O Globo
É muito alentador que líderes do Senado e
ministros do Supremo tenham, finalmente, começado a se mexer para reagir aos
ensaios de golpe que Jair Bolsonaro pratica em praça pública todos os dias. Que
bom que aconteceu a tempo.
A dúvida é que instrumentos esses entes
institucionais terão para atuar na contenção. A chave, quando se conversa com
esses atores, é entender até que ponto as Forças Armadas estão embarcadas na
teoria conspiratória que Bolsonaro inventou para desacreditar o processo
eleitoral brasileiro.
Nesse aspecto, próceres do Senado se
sentiram mais confortáveis nos últimos dias por informações que receberam do
Alto-Comando, de generais que deixaram claro em conversas recentes que não
darão apoio a nenhuma tentativa de empastelar o pleito.

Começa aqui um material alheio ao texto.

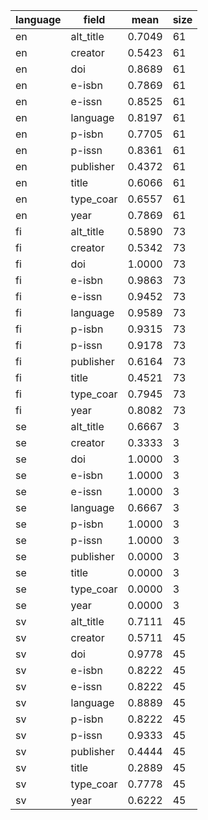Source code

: | language   | field     |   mean |   size |
|------------|-----------|--------|--------|
| en         | alt_title | 0.7049 |     61 |
| en         | creator   | 0.5423 |     61 |
| en         | doi       | 0.8689 |     61 |
| en         | e-isbn    | 0.7869 |     61 |
| en         | e-issn    | 0.8525 |     61 |
| en         | language  | 0.8197 |     61 |
| en         | p-isbn    | 0.7705 |     61 |
| en         | p-issn    | 0.8361 |     61 |
| en         | publisher | 0.4372 |     61 |
| en         | title     | 0.6066 |     61 |
| en         | type_coar | 0.6557 |     61 |
| en         | year      | 0.7869 |     61 |
| fi         | alt_title | 0.5890 |     73 |
| fi         | creator   | 0.5342 |     73 |
| fi         | doi       | 1.0000 |     73 |
| fi         | e-isbn    | 0.9863 |     73 |
| fi         | e-issn    | 0.9452 |     73 |
| fi         | language  | 0.9589 |     73 |
| fi         | p-isbn    | 0.9315 |     73 |
| fi         | p-issn    | 0.9178 |     73 |
| fi         | publisher | 0.6164 |     73 |
| fi         | title     | 0.4521 |     73 |
| fi         | type_coar | 0.7945 |     73 |
| fi         | year      | 0.8082 |     73 |
| se         | alt_title | 0.6667 |      3 |
| se         | creator   | 0.3333 |      3 |
| se         | doi       | 1.0000 |      3 |
| se         | e-isbn    | 1.0000 |      3 |
| se         | e-issn    | 1.0000 |      3 |
| se         | language  | 0.6667 |      3 |
| se         | p-isbn    | 1.0000 |      3 |
| se         | p-issn    | 1.0000 |      3 |
| se         | publisher | 0.0000 |      3 |
| se         | title     | 0.0000 |      3 |
| se         | type_coar | 0.0000 |      3 |
| se         | year      | 0.0000 |      3 |
| sv         | alt_title | 0.7111 |     45 |
| sv         | creator   | 0.5711 |     45 |
| sv         | doi       | 0.9778 |     45 |
| sv         | e-isbn    | 0.8222 |     45 |
| sv         | e-issn    | 0.8222 |     45 |
| sv         | language  | 0.8889 |     45 |
| sv         | p-isbn    | 0.8222 |     45 |
| sv         | p-issn    | 0.9333 |     45 |
| sv         | publisher | 0.4444 |     45 |
| sv         | title     | 0.2889 |     45 |
| sv         | type_coar | 0.7778 |     45 |
| sv         | year      | 0.6222 |     45 |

Também têm sido medidos os humores do
presidente da Câmara, Arthur Lira, e dos ministros políticos dos partidos que
estarão na aliança de Bolsonaro. O presidente do Senado, Rodrigo Pacheco, tem
sido firme em incluir Lira no rol dos que não aceitarão nenhuma tentativa de
quebra de normalidade democrática nem de questionamento do resultado das urnas.
Ouvi de um dos participantes das cada vez mais frequentes e graduadas conversas sobre os possíveis caminhos pelos quais Bolsonaro pode tentar tumultuar o ambiente eleitoral que ninguém que vá disputar o voto em outubro —a não ser aqueles cuja existência política depende exclusivamente do bolsonarismo — aceitará questionar a própria eleição.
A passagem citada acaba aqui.